___ Records to use ___

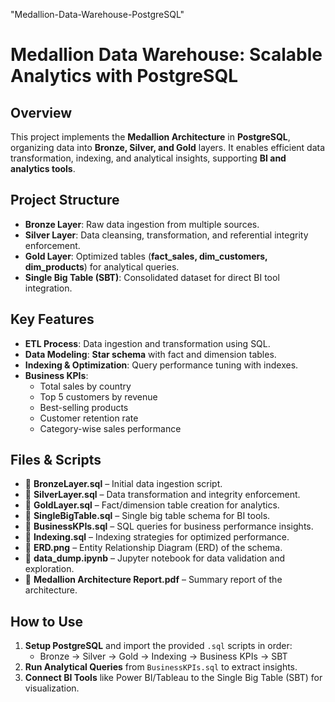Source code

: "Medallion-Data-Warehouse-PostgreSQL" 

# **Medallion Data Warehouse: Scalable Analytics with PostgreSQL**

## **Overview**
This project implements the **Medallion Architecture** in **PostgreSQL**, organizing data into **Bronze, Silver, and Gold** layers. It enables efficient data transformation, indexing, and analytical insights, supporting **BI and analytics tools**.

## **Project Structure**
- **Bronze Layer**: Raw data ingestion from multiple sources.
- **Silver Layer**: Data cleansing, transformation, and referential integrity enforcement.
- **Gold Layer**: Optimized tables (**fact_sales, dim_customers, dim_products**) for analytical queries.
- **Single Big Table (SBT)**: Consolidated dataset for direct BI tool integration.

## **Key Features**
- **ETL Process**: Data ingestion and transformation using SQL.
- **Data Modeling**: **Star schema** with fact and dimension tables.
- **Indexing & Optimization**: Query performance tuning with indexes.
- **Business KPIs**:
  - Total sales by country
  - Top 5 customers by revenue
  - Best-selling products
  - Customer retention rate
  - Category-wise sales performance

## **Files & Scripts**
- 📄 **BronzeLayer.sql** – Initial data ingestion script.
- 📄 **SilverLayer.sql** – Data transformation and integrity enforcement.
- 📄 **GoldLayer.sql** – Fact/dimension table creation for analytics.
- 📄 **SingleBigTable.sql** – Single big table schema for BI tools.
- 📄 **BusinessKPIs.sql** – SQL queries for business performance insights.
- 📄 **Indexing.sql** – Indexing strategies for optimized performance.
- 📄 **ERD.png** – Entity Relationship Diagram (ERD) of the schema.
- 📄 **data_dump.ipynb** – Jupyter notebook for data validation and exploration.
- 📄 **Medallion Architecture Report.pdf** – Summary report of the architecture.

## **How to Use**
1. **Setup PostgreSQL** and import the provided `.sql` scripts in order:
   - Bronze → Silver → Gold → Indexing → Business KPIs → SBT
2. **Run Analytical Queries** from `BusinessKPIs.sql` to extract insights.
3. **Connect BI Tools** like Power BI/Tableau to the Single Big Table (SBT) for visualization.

___

Exercise details:
Please retype the data exactly. The pictures do not go in.

Response area:
Source code

: "Medallion-Data-Warehouse-PostgreSQL" 

# **Medallion Data Warehouse: Scalable Analytics with PostgreSQL**

## **Overview**
This project implements the **Medallion Architecture** in **PostgreSQL**, organizing data into **Bronze, Silver, and Gold** layers. It enables efficient data transformation, indexing, and analytical insights, supporting **BI and analytics tools**.

## **Project Structure**
- **Bronze Layer**: Raw data ingestion from multiple sources.
- **Silver Layer**: Data cleansing, transformation, and referential integrity enforcement.
- **Gold Layer**: Optimized tables (**fact_sales, dim_customers, dim_products**) for analytical queries.
- **Single Big Table (SBT)**: Consolidated dataset for direct BI tool integration.

## **Key Features**
- **ETL Process**: Data ingestion and transformation using SQL.
- **Data Modeling**: **Star schema** with fact and dimension tables.
- **Indexing & Optimization**: Query performance tuning with indexes.
- **Business KPIs**:
  - Total sales by country
  - Top 5 customers by revenue
  - Best-selling products
  - Customer retention rate
  - Category-wise sales performance

## **Files & Scripts**
- 📄 **BronzeLayer.sql** – Initial data ingestion script.
- 📄 **SilverLayer.sql** – Data transformation and integrity enforcement.
- 📄 **GoldLayer.sql** – Fact/dimension table creation for analytics.
- 📄 **SingleBigTable.sql** – Single big table schema for BI tools.
- 📄 **BusinessKPIs.sql** – SQL queries for business performance insights.
- 📄 **Indexing.sql** – Indexing strategies for optimized performance.
- 📄 **ERD.png** – Entity Relationship Diagram (ERD) of the schema.
- 📄 **data_dump.ipynb** – Jupyter notebook for data validation and exploration.
- 📄 **Medallion Architecture Report.pdf** – Summary report of the architecture.

## **How to Use**
1. **Setup PostgreSQL** and import the provided `.sql` scripts in order:
   - Bronze → Silver → Gold → Indexing → Business KPIs → SBT
2. **Run Analytical Queries** from `BusinessKPIs.sql` to extract insights.
3. **Connect BI Tools** like Power BI/Tableau to the Single Big Table (SBT) for visualization.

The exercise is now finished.